Recently appointed Deputy Chairman of the Conservative Party Lee Anderson has been attacked for doing the worst thing you can do in today’s politics: he has said what most people think.
Anderson’s pro death penalty comments, namely that “Nobody has ever committed a crime after being executed” will be welcomed by over half of the country, who, according to polls, believe in capital punishment for certain heinous crimes such a multiple murders, terrorist murders and child murders.
Beyond the media hysteria, it is a reasonable position. Consider the case of Arthur Hughes, the six year-old child who, at the time of death, was covered in 130 bruises, and had been poisoned with salt. Much of the abuse was captured on camera. Why should his killers get to live?
In a world where things like CCTV can give us incontrovertible evidence, there is a stronger case for the death penalty than ever. Modern technology, where available, deals with the legitimate fear of wrongful execution. If we could agree to employ capital punishment only in such cases where the evidence was undeniable, this common objection is removed.
Readers of this site may also be concerned with handing the state that kind of power, and yet we already have a military entrusted with dealing out death, and far less sparingly (at least, assuming our military ever functions again).
Many also seem to forget that the abolition of the death penalty in this country was pushed through by the radical socialist Sydney Silverman, to the point where opposing capital punishment is now taken for granted as the only acceptable position by allegedly conservative commentators like Isabel Oakeshott.
But whatever your views on the death penalty itself, the attacks on Lee Anderson for daring to give his opinion on the subject are yet another example of the radical divide between the people and the political and media elite.
Rishi Sunak has already distanced himself from Anderson’s comments, stating: “That’s not my view, that’s not the Government’s view.”
So it seems that once again the long-standing views of ordinary British people are simply not allowed.
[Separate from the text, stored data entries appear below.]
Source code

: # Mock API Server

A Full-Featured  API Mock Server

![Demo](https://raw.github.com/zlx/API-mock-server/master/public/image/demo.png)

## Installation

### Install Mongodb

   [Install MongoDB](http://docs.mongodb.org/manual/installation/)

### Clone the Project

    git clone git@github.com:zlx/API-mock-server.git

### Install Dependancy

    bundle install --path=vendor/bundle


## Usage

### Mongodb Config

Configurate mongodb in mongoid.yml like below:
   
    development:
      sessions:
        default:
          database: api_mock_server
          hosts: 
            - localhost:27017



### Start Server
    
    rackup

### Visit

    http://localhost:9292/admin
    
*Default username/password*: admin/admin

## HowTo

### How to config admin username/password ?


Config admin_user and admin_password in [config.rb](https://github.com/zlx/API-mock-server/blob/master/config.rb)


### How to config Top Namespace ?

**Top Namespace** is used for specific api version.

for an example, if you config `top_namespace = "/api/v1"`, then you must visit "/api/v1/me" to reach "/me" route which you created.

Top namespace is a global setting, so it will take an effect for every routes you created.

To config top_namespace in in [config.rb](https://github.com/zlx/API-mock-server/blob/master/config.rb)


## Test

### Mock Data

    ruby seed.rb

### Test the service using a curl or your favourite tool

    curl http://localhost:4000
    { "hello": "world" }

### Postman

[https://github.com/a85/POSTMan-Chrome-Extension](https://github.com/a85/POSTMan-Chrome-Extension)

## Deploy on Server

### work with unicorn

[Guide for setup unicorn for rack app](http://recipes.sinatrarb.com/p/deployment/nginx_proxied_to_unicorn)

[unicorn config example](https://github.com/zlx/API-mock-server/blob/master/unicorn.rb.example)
More than that, they are despised.
Self-described “progressive liberal” and former editor of the Sun David Yelland called Anderson a “neanderthal northerner”, though he misspelt “neanderthal”, and apparently didn’t realise Anderson is from the Midlands. Thus Yelland managed to use a two word phrase in which both words were wrong. Almost impressive.
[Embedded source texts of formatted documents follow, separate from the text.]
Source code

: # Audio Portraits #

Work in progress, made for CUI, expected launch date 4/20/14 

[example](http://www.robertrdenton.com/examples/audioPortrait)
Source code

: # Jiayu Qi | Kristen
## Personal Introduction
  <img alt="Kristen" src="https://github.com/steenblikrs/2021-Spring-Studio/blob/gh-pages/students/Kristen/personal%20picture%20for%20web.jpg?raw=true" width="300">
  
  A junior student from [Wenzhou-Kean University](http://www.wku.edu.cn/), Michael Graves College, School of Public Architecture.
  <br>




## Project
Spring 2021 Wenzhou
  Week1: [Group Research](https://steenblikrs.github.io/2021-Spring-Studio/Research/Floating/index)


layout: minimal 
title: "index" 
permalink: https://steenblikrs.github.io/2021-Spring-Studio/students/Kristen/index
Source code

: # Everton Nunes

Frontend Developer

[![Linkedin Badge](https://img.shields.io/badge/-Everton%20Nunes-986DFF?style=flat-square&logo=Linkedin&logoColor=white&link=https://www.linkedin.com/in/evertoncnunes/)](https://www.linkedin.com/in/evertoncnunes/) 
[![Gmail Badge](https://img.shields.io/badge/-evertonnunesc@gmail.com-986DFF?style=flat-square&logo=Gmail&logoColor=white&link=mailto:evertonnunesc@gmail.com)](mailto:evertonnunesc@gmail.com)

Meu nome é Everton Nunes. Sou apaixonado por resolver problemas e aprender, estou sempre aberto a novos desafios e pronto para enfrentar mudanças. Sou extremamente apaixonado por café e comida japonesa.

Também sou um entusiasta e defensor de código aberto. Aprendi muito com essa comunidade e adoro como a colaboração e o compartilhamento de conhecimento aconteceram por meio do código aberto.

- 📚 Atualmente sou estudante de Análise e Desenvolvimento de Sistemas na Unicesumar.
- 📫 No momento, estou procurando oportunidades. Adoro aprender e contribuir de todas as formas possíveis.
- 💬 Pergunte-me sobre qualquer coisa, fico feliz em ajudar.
Geographical error aside, the intention was clear, and as a proud Cumbrian Homo sapiens I take it extremely personally. The north remembers.
And the people will remember. Lee Anderson will be hounded by the media and political class, while voters silently register their disgust, and vote accordingly.
Only to get a Labour Government even more in thrall to the metropolitan elites than the Tories, but that is for another day.